Stored items
_ _ _ _ _ _ _

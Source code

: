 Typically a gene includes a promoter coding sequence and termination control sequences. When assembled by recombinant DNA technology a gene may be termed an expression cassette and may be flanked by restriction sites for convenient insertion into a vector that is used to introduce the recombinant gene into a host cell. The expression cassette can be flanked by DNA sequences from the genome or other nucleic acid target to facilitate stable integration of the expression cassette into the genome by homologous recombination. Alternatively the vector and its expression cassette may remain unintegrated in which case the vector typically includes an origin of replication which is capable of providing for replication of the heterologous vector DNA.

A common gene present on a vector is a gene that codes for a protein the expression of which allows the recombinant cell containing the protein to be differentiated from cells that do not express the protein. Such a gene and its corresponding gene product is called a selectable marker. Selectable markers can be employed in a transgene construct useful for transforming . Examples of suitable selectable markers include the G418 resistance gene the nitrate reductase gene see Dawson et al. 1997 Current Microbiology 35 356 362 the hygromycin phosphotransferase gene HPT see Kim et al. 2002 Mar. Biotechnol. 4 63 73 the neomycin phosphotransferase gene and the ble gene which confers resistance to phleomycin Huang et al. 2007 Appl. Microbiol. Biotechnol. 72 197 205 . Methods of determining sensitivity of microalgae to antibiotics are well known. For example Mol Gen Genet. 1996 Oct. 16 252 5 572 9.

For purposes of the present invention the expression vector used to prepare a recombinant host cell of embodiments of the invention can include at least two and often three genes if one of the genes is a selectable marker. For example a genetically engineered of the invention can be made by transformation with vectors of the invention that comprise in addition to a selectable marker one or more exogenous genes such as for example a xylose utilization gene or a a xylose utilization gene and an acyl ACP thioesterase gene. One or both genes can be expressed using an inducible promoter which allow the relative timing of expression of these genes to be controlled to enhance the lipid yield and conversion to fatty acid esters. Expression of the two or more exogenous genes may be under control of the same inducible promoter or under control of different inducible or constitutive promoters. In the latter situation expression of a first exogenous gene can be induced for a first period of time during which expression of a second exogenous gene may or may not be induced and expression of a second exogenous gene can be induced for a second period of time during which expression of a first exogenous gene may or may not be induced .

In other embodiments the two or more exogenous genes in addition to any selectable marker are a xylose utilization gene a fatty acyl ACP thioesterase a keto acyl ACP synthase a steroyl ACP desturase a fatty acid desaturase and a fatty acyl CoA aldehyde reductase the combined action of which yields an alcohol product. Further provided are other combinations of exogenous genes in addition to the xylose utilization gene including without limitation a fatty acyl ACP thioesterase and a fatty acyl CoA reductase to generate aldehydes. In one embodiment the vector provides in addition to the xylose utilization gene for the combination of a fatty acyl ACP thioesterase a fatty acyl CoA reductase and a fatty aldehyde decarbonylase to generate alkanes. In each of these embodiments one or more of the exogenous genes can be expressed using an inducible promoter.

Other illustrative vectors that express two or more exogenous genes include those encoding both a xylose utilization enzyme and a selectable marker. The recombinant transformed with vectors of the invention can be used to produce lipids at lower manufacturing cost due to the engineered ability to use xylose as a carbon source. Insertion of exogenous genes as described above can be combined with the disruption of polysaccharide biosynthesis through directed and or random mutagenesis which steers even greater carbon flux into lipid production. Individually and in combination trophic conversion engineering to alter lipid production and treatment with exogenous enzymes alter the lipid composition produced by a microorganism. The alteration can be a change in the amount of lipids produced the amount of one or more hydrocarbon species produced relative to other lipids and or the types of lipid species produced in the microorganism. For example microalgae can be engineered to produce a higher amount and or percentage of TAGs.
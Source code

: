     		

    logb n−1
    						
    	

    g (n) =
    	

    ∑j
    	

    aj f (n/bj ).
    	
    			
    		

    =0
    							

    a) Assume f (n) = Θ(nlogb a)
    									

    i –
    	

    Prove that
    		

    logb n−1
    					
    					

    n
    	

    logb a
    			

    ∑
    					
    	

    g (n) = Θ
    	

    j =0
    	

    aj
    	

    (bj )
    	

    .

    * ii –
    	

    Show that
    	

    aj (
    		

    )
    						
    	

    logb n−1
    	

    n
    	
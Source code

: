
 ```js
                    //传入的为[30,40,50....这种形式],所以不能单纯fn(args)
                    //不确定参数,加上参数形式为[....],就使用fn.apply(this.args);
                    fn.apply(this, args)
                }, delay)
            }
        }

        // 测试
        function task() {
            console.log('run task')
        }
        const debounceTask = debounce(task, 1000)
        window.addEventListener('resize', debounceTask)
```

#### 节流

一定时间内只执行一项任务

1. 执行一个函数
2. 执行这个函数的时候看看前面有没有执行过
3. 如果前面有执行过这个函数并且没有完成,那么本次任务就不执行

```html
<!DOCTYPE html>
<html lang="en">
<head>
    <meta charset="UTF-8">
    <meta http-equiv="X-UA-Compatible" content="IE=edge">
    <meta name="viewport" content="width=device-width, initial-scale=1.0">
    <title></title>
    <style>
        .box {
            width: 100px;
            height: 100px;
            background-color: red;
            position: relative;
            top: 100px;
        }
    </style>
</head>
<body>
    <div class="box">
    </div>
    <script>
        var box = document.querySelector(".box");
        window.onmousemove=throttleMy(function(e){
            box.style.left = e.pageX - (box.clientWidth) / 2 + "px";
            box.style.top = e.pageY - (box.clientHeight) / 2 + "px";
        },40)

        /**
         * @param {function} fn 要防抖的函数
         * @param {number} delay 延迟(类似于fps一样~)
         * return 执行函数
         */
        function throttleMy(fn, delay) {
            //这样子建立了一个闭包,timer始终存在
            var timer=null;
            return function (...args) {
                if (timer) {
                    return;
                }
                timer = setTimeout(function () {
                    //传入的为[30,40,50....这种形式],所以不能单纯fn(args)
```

_ _ _ _ _ _ _

- Work to be completed -
Write out the records above exactly, from the opening line to the line with "heterologous vector DNA.", including both, with nothing added.

- Reply -
Source code

: Typically a gene includes a promoter coding sequence and termination control sequences. When assembled by recombinant DNA technology a gene may be termed an expression cassette and may be flanked by restriction sites for convenient insertion into a vector that is used to introduce the recombinant gene into a host cell. The expression cassette can be flanked by DNA sequences from the genome or other nucleic acid target to facilitate stable integration of the expression cassette into the genome by homologous recombination. Alternatively the vector and its expression cassette may remain unintegrated in which case the vector typically includes an origin of replication which is capable of providing for replication of the heterologous vector DNA.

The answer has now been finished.